Goal of the exercise:
The lines from the beginning of the records below through the one holding "### Manually" are to be copied exactly; leave the pictures out.

(Stored data entries)

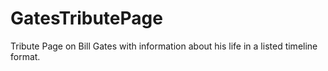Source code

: # GatesTributePage
Tribute Page on Bill Gates with information about his life in a listed timeline format.
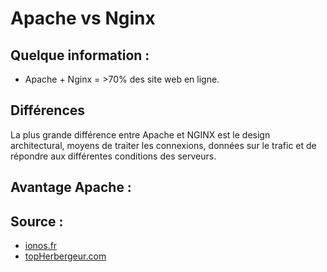 # Apache vs Nginx

## Quelque information :

- Apache + Nginx = >70% des site web en ligne. 


## Différences

La plus grande différence entre Apache et NGINX est le design architectural, moyens de traiter les connexions, données sur le trafic et de répondre aux différentes conditions des serveurs.

## Avantage Apache :




## Source : 

- [ionos.fr](https://www.ionos.fr/digitalguide/serveur/know-how/nginx-vs-apache/)
- [topHerbergeur.com](https://www.tophebergeur.com/blog/comparatif-apache-vs-nginx/)

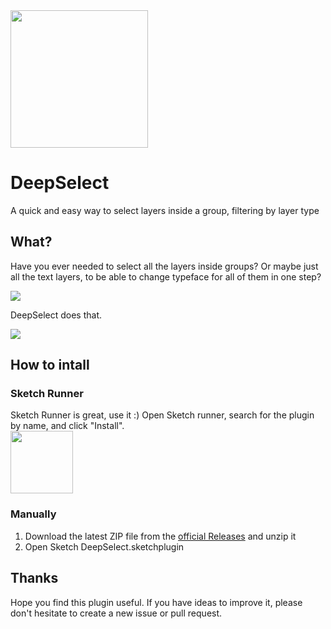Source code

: <img src="https://github.com/fhuel/DeepSelect/blob/master/graphic%20assets/DeepSelectIcon.png" width="220" />
<br/>

# DeepSelect

A quick and easy way to select layers inside a group, filtering by layer type

## What?

Have you ever needed to select all the layers inside groups?
Or maybe just all the text layers, to be able to change typeface for all of them in one step?

<img src="https://github.com/fhuel/DeepSelect/blob/master/graphic%20assets/example1.png"  />
<br/>

DeepSelect does that.

<img src="https://github.com/fhuel/DeepSelect/blob/master/graphic%20assets/example2.png"  />
<br/>

## How to intall

### Sketch Runner

Sketch Runner is great, use it :)
Open Sketch runner, search for the plugin by name, and click "Install".
<br/>
<a href="http://sketchrunner.com"><img src="https://github.com/fhuel/DeepSelect/blob/master/graphic%20assets/sketchRunner.png" width="100" /></a>

### Manually

1. Download the latest ZIP file from the [official Releases](https://github.com/fhuel/DeepSelect/releases) and unzip it
2. Open Sketch DeepSelect.sketchplugin

## Thanks

Hope you find this plugin useful. If you have ideas to improve it, please don't hesitate to create a new issue or pull request.
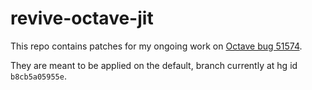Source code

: # revive-octave-jit

This repo contains patches for my ongoing work on [Octave bug 51574](https://savannah.gnu.org/bugs/?51574).

They are meant to be applied on the default, branch currently at hg id `b8cb5a05955e`.
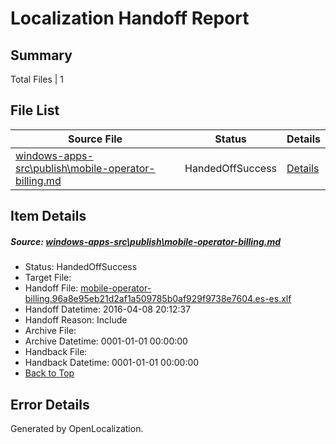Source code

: # <a name='report-top'></a> Localization Handoff Report

## Summary
 Total Files | 1

## File List
 Source File | Status | Details 
 ----------- | ------ | ------- 
 [windows-apps-src\publish\mobile-operator-billing.md](https://github.com/Microsoft/windows-apps/blob/1848f0dc5813ad060fdd8dec0b9a98c01032a34d/windows-apps-src/publish/mobile-operator-billing.md) | HandedOffSuccess | [Details](#c3e2ff6efd2a944ec550f9421c0ed1629709a6ca3414)

## Item Details
##### <a name='c3e2ff6efd2a944ec550f9421c0ed1629709a6ca3414'></a> Source: [windows-apps-src\publish\mobile-operator-billing.md](https://github.com/Microsoft/windows-apps/blob/1848f0dc5813ad060fdd8dec0b9a98c01032a34d/windows-apps-src/publish/mobile-operator-billing.md)
* Status: HandedOffSuccess
* Target File: 
* Handoff File: [mobile-operator-billing.96a8e95eb21d2af1a509785b0af929f9738e7604.es-es.xlf](https://github.com/Microsoft/WDG.handoff/blob/b975273e4802ae14a2cba6afe012e17b54f7cea4/ol-handoff/Microsoft/windows-apps.es-es/master/mobile-operator-billing.96a8e95eb21d2af1a509785b0af929f9738e7604.es-es.xlf)
* Handoff Datetime: 2016-04-08 20:12:37
* Handoff Reason: Include
* Archive File: 
* Archive Datetime: 0001-01-01 00:00:00
* Handback File: 
* Handback Datetime: 0001-01-01 00:00:00
* [Back to Top](#report-top)


## Error Details

Generated by OpenLocalization.
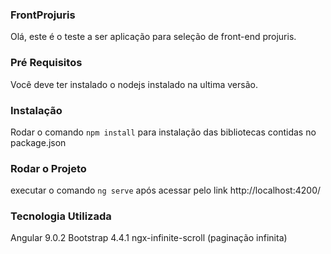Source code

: ### FrontProjuris

Olá, este é o teste a ser aplicação para seleção de front-end projuris. 

### Pré Requisitos

Você deve ter instalado o nodejs instalado na ultima versão. 
  
### Instalação

Rodar o comando `npm install` para instalação das bibliotecas contidas no package.json

### Rodar o Projeto

executar o comando `ng serve`
após acessar pelo link http://localhost:4200/

### Tecnologia Utilizada

Angular 9.0.2
Bootstrap 4.4.1
ngx-infinite-scroll (paginação infinita)



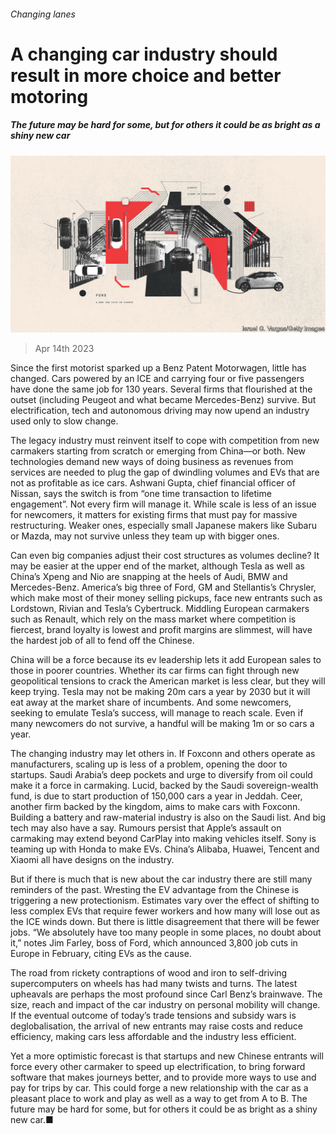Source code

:###### Changing lanes

# A changing car industry should result in more choice and better motoring 

##### The future may be hard for some, but for others it could be as bright as a shiny new car 

![image](images/20230422_SRD008.jpg) 

> Apr 14th 2023 

Since the first motorist sparked up a Benz Patent Motorwagen, little has changed. Cars powered by an ICE and carrying four or five passengers have done the same job for 130 years. Several firms that flourished at the outset (including Peugeot and what became Mercedes-Benz) survive. But electrification, tech and autonomous driving may now upend an industry used only to slow change.

The legacy industry must reinvent itself to cope with competition from new carmakers starting from scratch or emerging from China—or both. New technologies demand new ways of doing business as revenues from services are needed to plug the gap of dwindling volumes and EVs that are not as profitable as ice cars. Ashwani Gupta, chief financial officer of Nissan, says the switch is from “one time transaction to lifetime engagement”. Not every firm will manage it. While scale is less of an issue for newcomers, it matters for existing firms that must pay for massive restructuring. Weaker ones, especially small Japanese makers like Subaru or Mazda, may not survive unless they team up with bigger ones.

Can even big companies adjust their cost structures as volumes decline? It may be easier at the upper end of the market, although Tesla as well as China’s Xpeng and Nio are snapping at the heels of Audi, BMW and Mercedes-Benz. America’s big three of Ford, GM and Stellantis’s Chrysler, which make most of their money selling pickups, face new entrants such as Lordstown, Rivian and Tesla’s Cybertruck. Middling European carmakers such as Renault, which rely on the mass market where competition is fiercest, brand loyalty is lowest and profit margins are slimmest, will have the hardest job of all to fend off the Chinese. 

China will be a force because its ev leadership lets it add European sales to those in poorer countries. Whether its car firms can fight through new geopolitical tensions to crack the American market is less clear, but they will keep trying. Tesla may not be making 20m cars a year by 2030 but it will eat away at the market share of incumbents. And some newcomers, seeking to emulate Tesla’s success, will manage to reach scale. Even if many newcomers do not survive, a handful will be making 1m or so cars a year.

The changing industry may let others in. If Foxconn and others operate as manufacturers, scaling up is less of a problem, opening the door to startups. Saudi Arabia’s deep pockets and urge to diversify from oil could make it a force in carmaking. Lucid, backed by the Saudi sovereign-wealth fund, is due to start production of 150,000 cars a year in Jeddah. Ceer, another firm backed by the kingdom, aims to make cars with Foxconn. Building a battery and raw-material industry is also on the Saudi list. And big tech may also have a say. Rumours persist that Apple’s assault on carmaking may extend beyond CarPlay into making vehicles itself. Sony is teaming up with Honda to make EVs. China’s Alibaba, Huawei, Tencent and Xiaomi all have designs on the industry.

But if there is much that is new about the car industry there are still many reminders of the past. Wresting the EV advantage from the Chinese is triggering a new protectionism. Estimates vary over the effect of shifting to less complex EVs that require fewer workers and how many will lose out as the ICE winds down. But there is little disagreement that there will be fewer jobs. “We absolutely have too many people in some places, no doubt about it,” notes Jim Farley, boss of Ford, which announced 3,800 job cuts in Europe in February, citing EVs as the cause. 


The road from rickety contraptions of wood and iron to self-driving supercomputers on wheels has had many twists and turns. The latest upheavals are perhaps the most profound since Carl Benz’s brainwave. The size, reach and impact of the car industry on personal mobility will change. If the eventual outcome of today’s trade tensions and subsidy wars is deglobalisation, the arrival of new entrants may raise costs and reduce efficiency, making cars less affordable and the industry less efficient.

Yet a more optimistic forecast is that startups and new Chinese entrants will force every other carmaker to speed up electrification, to bring forward software that makes journeys better, and to provide more ways to use and pay for trips by car. This could forge a new relationship with the car as a pleasant place to work and play as well as a way to get from A to B. The future may be hard for some, but for others it could be as bright as a shiny new car.■

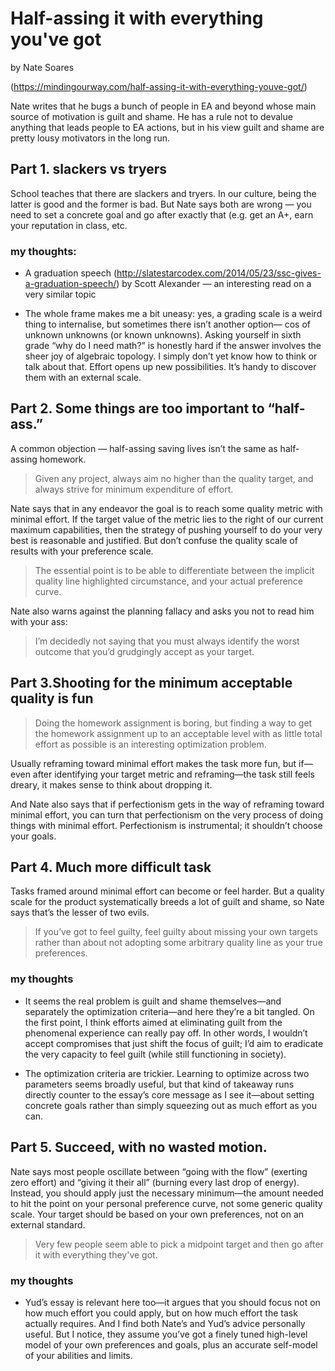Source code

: # Half-assing it with everything you've got
by Nate Soares

(https://mindingourway.com/half-assing-it-with-everything-youve-got/)

Nate writes that he bugs a bunch of people in EA and beyond whose main source of motivation is guilt and shame. He has a rule not to devalue anything that leads people to EA actions, but in his view guilt and shame are pretty lousy motivators in the long run.

## Part 1. slackers vs tryers
School teaches that there are slackers and tryers. In our culture, being the latter is good and the former is bad.
But Nate says both are wrong — you need to set a concrete goal and go after exactly that (e.g. get an A+, earn your reputation in class, etc.
### my thoughts:

- A graduation speech (http://slatestarcodex.com/2014/05/23/ssc-gives-a-graduation-speech/) by Scott Alexander — an interesting read on a very similar topic

- The whole frame makes me a bit uneasy: yes, a grading scale is a weird thing to internalise, but sometimes there isn’t another option— cos of unknown unknowns (or known unknowns). 
Asking yourself in sixth grade “why do I need math?” is honestly hard if the answer involves the sheer joy of algebraic topology. I simply don’t yet know how to think or talk about that. Effort opens up new possibilities. It’s handy to discover them with an external scale.

## Part 2. Some things are too important to “half-ass.”
A common objection — half-assing saving lives isn’t the same as half-assing homework.

> Given any project, always aim no higher than the quality target, and always strive for minimum expenditure of effort.

Nate says that in any endeavor the goal is to reach some quality metric with minimal effort.
If the target value of the metric lies to the right of our current maximum capabilities, then the strategy of pushing yourself to do your very best is reasonable and justified. But don’t confuse the quality scale of results with your preference scale.

> The essential point is to be able to differentiate between the implicit quality line highlighted circumstance, and your actual preference curve.

Nate also warns against the planning fallacy and asks you not to read him with your ass:
> I’m decidedly not saying that you must always identify the worst outcome that you’d grudgingly accept as your target.

## Part 3.Shooting for the minimum acceptable quality is fun
>Doing the homework assignment is boring, but finding a way to get the homework assignment up to an acceptable level with as little total effort as possible is an interesting optimization problem.

Usually reframing toward minimal effort makes the task more fun, but if—even after identifying your target metric and reframing—the task still feels dreary, it makes sense to think about dropping it.

And Nate also says that if perfectionism gets in the way of reframing toward minimal effort, you can turn that perfectionism on the very process of doing things with minimal effort. Perfectionism is instrumental; it shouldn’t choose your goals.

## Part 4. Much more difficult task
Tasks framed around minimal effort can become or feel harder. But a quality scale for the product systematically breeds a lot of guilt and shame, so Nate says that’s the lesser of two evils.

>If you’ve got to feel guilty, feel guilty about missing your own targets rather than about not adopting some arbitrary quality line as your true preferences.

### my thoughts

- It seems the real problem is guilt and shame themselves—and separately the optimization criteria—and here they’re a bit tangled. On the first point, I think efforts aimed at eliminating guilt from the phenomenal experience can really pay off. In other words, I wouldn’t accept compromises that just shift the focus of guilt; I’d aim to eradicate the very capacity to feel guilt (while still functioning in society).

- The optimization criteria are trickier. Learning to optimize across two parameters seems broadly useful, but that kind of takeaway runs directly counter to the essay’s core message as I see it—about setting concrete goals rather than simply squeezing out as much effort as you can.

## Part 5. Succeed, with no wasted motion.
Nate says most people oscillate between “going with the flow” (exerting zero effort) and “giving it their all” (burning every last drop of energy). Instead, you should apply just the necessary minimum—the amount needed to hit the point on your personal preference curve, not some generic quality scale. Your target should be based on your own preferences, not on an external standard.

> Very few people seem able to pick a midpoint target and then go after it with everything they've got.

### my thoughts
- Yud’s essay is relevant here too—it argues that you should focus not on how much effort you could apply, but on how much effort the task actually requires.
And I find both Nate’s and Yud’s advice personally useful. But I notice, they assume you’ve got a finely tuned high-level model of your own preferences and goals, plus an accurate self-model of your abilities and limits.








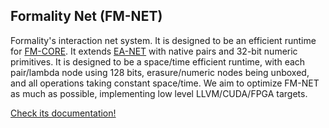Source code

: ## Formality Net (FM-NET)

Formality's interaction net system. It is designed to be an efficient runtime for [FM-CORE](https://github.com/moonad/formality-core). It extends [EA-NET](https://github.com/moonad/elementary-affine-net) with native pairs and 32-bit numeric primitives. It is designed to be a space/time efficient runtime, with each pair/lambda node using 128 bits, erasure/numeric nodes being unboxed, and all operations taking constant space/time. We aim to optimize FM-NET as much as possible, implementing low level LLVM/CUDA/FPGA targets. 

[Check its documentation!](https://github.com/moonad/formality-core/wiki/Formality-Net)
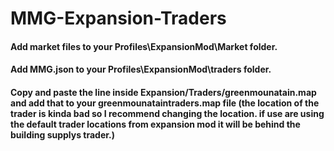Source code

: # MMG-Expansion-Traders
#### Add market files to your Profiles\ExpansionMod\Market folder.
#### Add MMG.json to your Profiles\ExpansionMod\traders folder.
#### Copy and paste the line inside Expansion/Traders/greenmounatain.map and add that to your greenmounataintraders.map file (the location of the trader is kinda bad so I recommend changing the location. if use are using the default trader locations from expansion mod it will be behind the building supplys trader.)

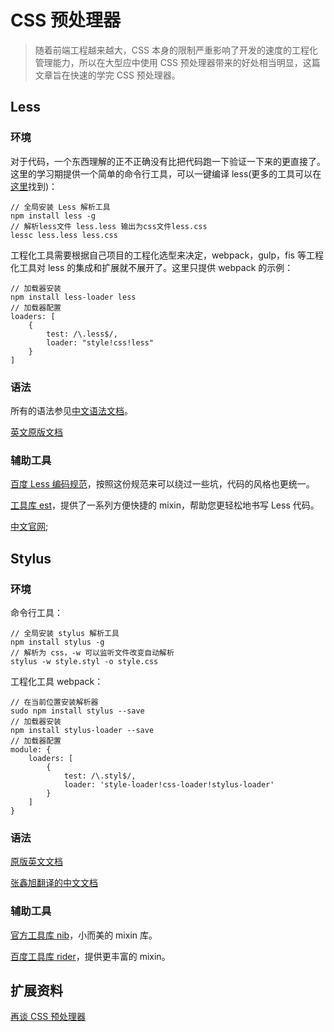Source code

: # CSS 预处理器

> 随着前端工程越来越大，CSS 本身的限制严重影响了开发的速度的工程化管理能力，所以在大型应中使用 CSS 预处理器带来的好处相当明显，这篇文章旨在快速的学完 CSS 预处理器。

## Less

### 环境

对于代码，一个东西理解的正不正确没有比把代码跑一下验证一下来的更直接了。这里的学习期提供一个简单的命令行工具，可以一键编译 less(更多的工具可以在[这里](http://lesscss.cn/usage/)找到)：

	// 全局安装 Less 解析工具
	npm install less -g
	// 解析less文件 less.less 输出为css文件less.css
	lessc less.less less.css
	
工程化工具需要根据自己项目的工程化选型来决定，webpack，gulp，fis 等工程化工具对 less 的集成和扩展就不展开了。这里只提供 webpack 的示例：

	// 加载器安装
	npm install less-loader less
	// 加载器配置
	loaders: [
		{
			test: /\.less$/,
			loader: "style!css!less"
		}
	]

### 语法
 
所有的语法参见[中文语法文档](http://www.css88.com/doc/less/features/)。

[英文原版文档]()


### 辅助工具

[百度 Less 编码规范](https://github.com/ecomfe/spec/blob/master/less-code-style.md#user-content-混入mixin-1)，按照这份规范来可以绕过一些坑，代码的风格也更统一。

[工具库 est](http://ecomfe.github.io/est/)，提供了一系列方便快捷的 mixin，帮助您更轻松地书写 Less 代码。

[中文官网](http://www.1024i.com/demo/less/);

## Stylus

### 环境

命令行工具：

	// 全局安装 stylus 解析工具
	npm install stylus -g
	// 解析为 css，-w 可以监听文件改变自动解析
	stylus -w style.styl -o style.css

工程化工具 webpack：
	
	// 在当前位置安装解析器
	sudo npm install stylus --save
	// 加载器安装
	npm install stylus-loader --save
	// 加载器配置
	module: {
        loaders: [
            { 
                test: /\.styl$/, 
                loader: 'style-loader!css-loader!stylus-loader' 
            }
        ]
    }
	
### 语法

[原版英文文档](http://stylus-lang.com/docs/selectors.html)

[张鑫旭翻译的中文文档](http://www.zhangxinxu.com/jq/stylus/css-style.php)

### 辅助工具

[官方工具库 nib](http://tj.github.io/nib/)，小而美的 mixin 库。

[百度工具库 rider](https://github.com/ecomfe/rider/)，提供更丰富的 mixin。

## 扩展资料

[再谈 CSS 预处理器](http://efe.baidu.com/blog/revisiting-css-preprocessors/)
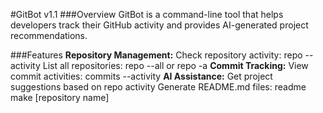 #GitBot v1.1
###Overview
GitBot is a command-line tool that helps developers track their GitHub activity and provides AI-generated project recommendations.

###Features
**Repository Management:**
Check repository activity: repo --activity
List all repositories: repo --all or repo -a
**Commit Tracking:**
View commit activities: commits --activity
**AI Assistance:**
Get project suggestions based on repo activity
Generate README.md files: readme make [repository name]

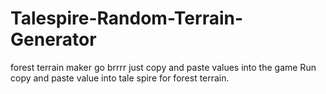 # Talespire-Random-Terrain-Generator
forest terrain maker go brrrr just copy and paste values into the game
Run copy and paste value into tale spire for forest terrain.
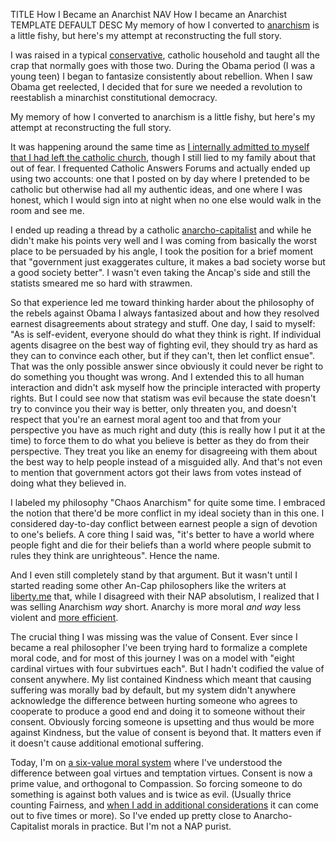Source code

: TITLE How I Became an Anarchist
NAV How I became an Anarchist
TEMPLATE DEFAULT
DESC My memory of how I converted to [anarchism](/protagonism/anarchism) is a little fishy, but here's my attempt at reconstructing the full story.

I was raised in a typical [conservative](/protagonism/left_right), catholic household and taught all the crap that normally goes with those two. During the Obama period (I was a young teen) I began to fantasize consistently about rebellion. When I saw Obama get reelected, I decided that for sure we needed a revolution to reestablish a minarchist constitutional democracy.

My memory of how I converted to anarchism is a little fishy, but here's my attempt at reconstructing the full story.

It was happening around the same time as [I internally admitted to myself that I had left the catholic church](apostasy), though I still lied to my family about that out of fear. I frequented Catholic Answers Forums and actually ended up using two accounts: one that I posted on by day where I pretended to be catholic but otherwise had all my authentic ideas, and one where I was honest, which I would sign into at night when no one else would walk in the room and see me.

I ended up reading a thread by a catholic [anarcho-capitalist](/argument/faction_ancap) and while he didn't make his points very well and I was coming from basically the worst place to be persuaded by his angle, I took the position for a brief moment that "government just exaggerates culture, it makes a bad society worse but a good society better". I wasn't even taking the Ancap's side and still the statists smeared me so hard with strawmen.

So that experience led me toward thinking harder about the philosophy of the rebels against Obama I always fantasized about and how they resolved earnest disagreements about strategy and stuff. One day, I said to myself: "As is self-evident, everyone should do what they think is right. If individual agents disagree on the best way of fighting evil, they should try as hard as they can to convince each other, but if they can't, then let conflict ensue". That was the only possible answer since obviously it could never be right to do something you thought was wrong. And I extended this to all human interaction and didn't ask myself how the principle interacted with property rights. But I could see now that statism was evil because the state doesn't try to convince you their way is better, only threaten you, and doesn't respect that you're an earnest moral agent too and that from your perspective you have as much right and duty (this is really how I put it at the time) to force them to do what you believe is better as they do from their perspective. They treat you like an enemy for disagreeing with them about the best way to help people instead of a misguided ally. And that's not even to mention that government actors got their laws from votes instead of doing what they believed in.

I labeled my philosophy "Chaos Anarchism" for quite some time. I embraced the notion that there'd be more conflict in my ideal society than in this one. I considered day-to-day conflict between earnest people a sign of devotion to one's beliefs. A core thing I said was, "it's better to have a world where people fight and die for their beliefs than a world where people submit to rules they think are unrighteous". Hence the name.

And I even still completely stand by that argument. But it wasn't until I started reading some other An-Cap philosophers like the writers at [liberty.me](https://liberty.me) that, while I disagreed with their NAP absolutism, I realized that I was selling Anarchism *way* short. Anarchy is more moral *and way* less violent and [more efficient](/protagonism/government_consequences).

The crucial thing I was missing was the value of Consent. Ever since I became a real philosopher I've been trying hard to formalize a complete moral code, and for most of this journey I was on a model with "eight cardinal virtues with four subvirtues each". But I hadn't codified the value of consent anywhere. My list contained Kindness which meant that causing suffering was morally bad by default, but my system didn't anywhere acknowledge the difference between hurting someone who agrees to cooperate to produce a good end and doing it to someone without their consent. Obviously forcing someone is upsetting and thus would be more against Kindness, but the value of consent is beyond that. It matters even if it doesn't cause additional emotional suffering.

Today, I'm on [a six-value moral system](/protagonism/virtues) where I've understood the difference between goal virtues and temptation virtues. Consent is now a prime value, and orthogonal to Compassion. So forcing someone to do something is against both values and is twice as evil. (Usually thrice counting Fairness, and [when I add in additional considerations](/protagonism/property) it can come out to five times or more). So I've ended up pretty close to Anarcho-Capitalist morals in practice. But I'm not a NAP purist.
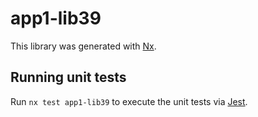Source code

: # app1-lib39

This library was generated with [Nx](https://nx.dev).

## Running unit tests

Run `nx test app1-lib39` to execute the unit tests via [Jest](https://jestjs.io).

Task response:
Source code

: # GatesTributePage
Tribute Page on Bill Gates with information about his life in a listed timeline format.
 # Apache vs Nginx

## Quelque information :

- Apache + Nginx = >70% des site web en ligne. 


## Différences

La plus grande différence entre Apache et NGINX est le design architectural, moyens de traiter les connexions, données sur le trafic et de répondre aux différentes conditions des serveurs.

## Avantage Apache :




## Source : 

- [ionos.fr](https://www.ionos.fr/digitalguide/serveur/know-how/nginx-vs-apache/)
- [topHerbergeur.com](https://www.tophebergeur.com/blog/comparatif-apache-vs-nginx/)

Source code

: <img src="https://github.com/fhuel/DeepSelect/blob/master/graphic%20assets/DeepSelectIcon.png" width="220" />
<br/>

# DeepSelect

A quick and easy way to select layers inside a group, filtering by layer type

## What?

Have you ever needed to select all the layers inside groups?
Or maybe just all the text layers, to be able to change typeface for all of them in one step?

<img src="https://github.com/fhuel/DeepSelect/blob/master/graphic%20assets/example1.png"  />
<br/>

DeepSelect does that.

<img src="https://github.com/fhuel/DeepSelect/blob/master/graphic%20assets/example2.png"  />
<br/>

## How to intall

### Sketch Runner

Sketch Runner is great, use it :)
Open Sketch runner, search for the plugin by name, and click "Install".
<br/>
<a href="http://sketchrunner.com"><img src="https://github.com/fhuel/DeepSelect/blob/master/graphic%20assets/sketchRunner.png" width="100" /></a>

### Manually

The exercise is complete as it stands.